START Supplied entries
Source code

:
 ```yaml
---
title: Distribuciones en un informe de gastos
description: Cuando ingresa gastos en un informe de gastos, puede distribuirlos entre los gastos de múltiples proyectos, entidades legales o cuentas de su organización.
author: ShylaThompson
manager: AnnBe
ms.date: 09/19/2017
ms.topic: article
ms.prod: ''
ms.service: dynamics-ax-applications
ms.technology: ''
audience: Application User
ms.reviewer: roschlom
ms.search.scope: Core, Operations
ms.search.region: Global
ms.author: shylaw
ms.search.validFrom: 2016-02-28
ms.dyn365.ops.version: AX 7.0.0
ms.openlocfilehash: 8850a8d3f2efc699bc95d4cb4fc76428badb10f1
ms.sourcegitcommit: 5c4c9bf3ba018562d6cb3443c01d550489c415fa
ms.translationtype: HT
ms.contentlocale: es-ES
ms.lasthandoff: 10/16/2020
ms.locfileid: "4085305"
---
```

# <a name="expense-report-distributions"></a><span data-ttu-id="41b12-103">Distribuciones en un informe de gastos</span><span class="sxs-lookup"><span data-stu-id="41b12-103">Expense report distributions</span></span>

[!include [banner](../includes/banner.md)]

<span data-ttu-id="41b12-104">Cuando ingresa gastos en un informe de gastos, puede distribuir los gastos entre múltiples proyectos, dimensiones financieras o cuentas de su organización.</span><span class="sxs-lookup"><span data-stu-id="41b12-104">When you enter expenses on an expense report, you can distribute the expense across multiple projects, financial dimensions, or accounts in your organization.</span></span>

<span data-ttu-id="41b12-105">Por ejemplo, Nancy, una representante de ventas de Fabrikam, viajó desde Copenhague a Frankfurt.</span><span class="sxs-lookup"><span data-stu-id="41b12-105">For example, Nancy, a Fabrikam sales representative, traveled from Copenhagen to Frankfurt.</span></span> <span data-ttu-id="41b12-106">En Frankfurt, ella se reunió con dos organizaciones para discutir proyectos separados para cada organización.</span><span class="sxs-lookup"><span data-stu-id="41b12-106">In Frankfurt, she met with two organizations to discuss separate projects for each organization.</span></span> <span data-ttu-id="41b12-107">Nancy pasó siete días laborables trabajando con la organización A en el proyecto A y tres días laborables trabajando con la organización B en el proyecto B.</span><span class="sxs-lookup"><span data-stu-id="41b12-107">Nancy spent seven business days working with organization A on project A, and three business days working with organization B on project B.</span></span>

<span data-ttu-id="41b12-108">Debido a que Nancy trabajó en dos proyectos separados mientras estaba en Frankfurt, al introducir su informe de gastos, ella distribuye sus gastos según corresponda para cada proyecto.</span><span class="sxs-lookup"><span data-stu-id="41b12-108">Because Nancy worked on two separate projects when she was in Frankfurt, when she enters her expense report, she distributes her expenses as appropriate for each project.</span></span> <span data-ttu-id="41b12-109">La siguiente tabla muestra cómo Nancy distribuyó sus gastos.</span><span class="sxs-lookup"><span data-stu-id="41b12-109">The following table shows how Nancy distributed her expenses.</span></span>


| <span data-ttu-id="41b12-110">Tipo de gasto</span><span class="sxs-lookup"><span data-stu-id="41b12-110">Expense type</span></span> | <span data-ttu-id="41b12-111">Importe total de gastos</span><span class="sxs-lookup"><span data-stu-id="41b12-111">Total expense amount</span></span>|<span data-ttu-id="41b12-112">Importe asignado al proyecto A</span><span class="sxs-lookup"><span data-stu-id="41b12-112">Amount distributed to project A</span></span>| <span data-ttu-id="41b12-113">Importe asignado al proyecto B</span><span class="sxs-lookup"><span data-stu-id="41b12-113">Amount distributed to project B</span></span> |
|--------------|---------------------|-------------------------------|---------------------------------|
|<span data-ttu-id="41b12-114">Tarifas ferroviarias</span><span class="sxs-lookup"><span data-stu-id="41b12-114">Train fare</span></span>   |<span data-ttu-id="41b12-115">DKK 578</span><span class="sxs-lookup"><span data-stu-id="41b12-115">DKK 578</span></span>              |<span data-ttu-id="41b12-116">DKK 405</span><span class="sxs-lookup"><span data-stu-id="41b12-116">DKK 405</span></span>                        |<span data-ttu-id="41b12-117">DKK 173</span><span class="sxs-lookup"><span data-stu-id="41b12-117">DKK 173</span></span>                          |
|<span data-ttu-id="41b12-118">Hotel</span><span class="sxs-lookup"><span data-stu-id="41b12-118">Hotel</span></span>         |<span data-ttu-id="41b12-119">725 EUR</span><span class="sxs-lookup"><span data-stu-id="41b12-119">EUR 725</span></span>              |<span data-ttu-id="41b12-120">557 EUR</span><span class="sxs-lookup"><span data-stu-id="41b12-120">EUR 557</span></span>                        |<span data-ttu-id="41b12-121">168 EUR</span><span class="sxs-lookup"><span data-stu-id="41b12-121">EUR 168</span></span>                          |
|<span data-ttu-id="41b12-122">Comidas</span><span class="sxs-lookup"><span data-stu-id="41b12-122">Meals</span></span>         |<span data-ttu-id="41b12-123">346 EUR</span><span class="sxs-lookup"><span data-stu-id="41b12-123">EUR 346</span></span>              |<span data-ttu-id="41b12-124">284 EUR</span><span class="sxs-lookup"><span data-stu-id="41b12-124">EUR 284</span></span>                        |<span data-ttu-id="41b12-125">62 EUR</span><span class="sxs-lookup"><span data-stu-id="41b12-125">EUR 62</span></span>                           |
END Supplied entries
Problem requirements -
From the data, collect all lines where the string "author" appears.

Answer to the exercise -
author: ShylaThompson
ms.author: shylaw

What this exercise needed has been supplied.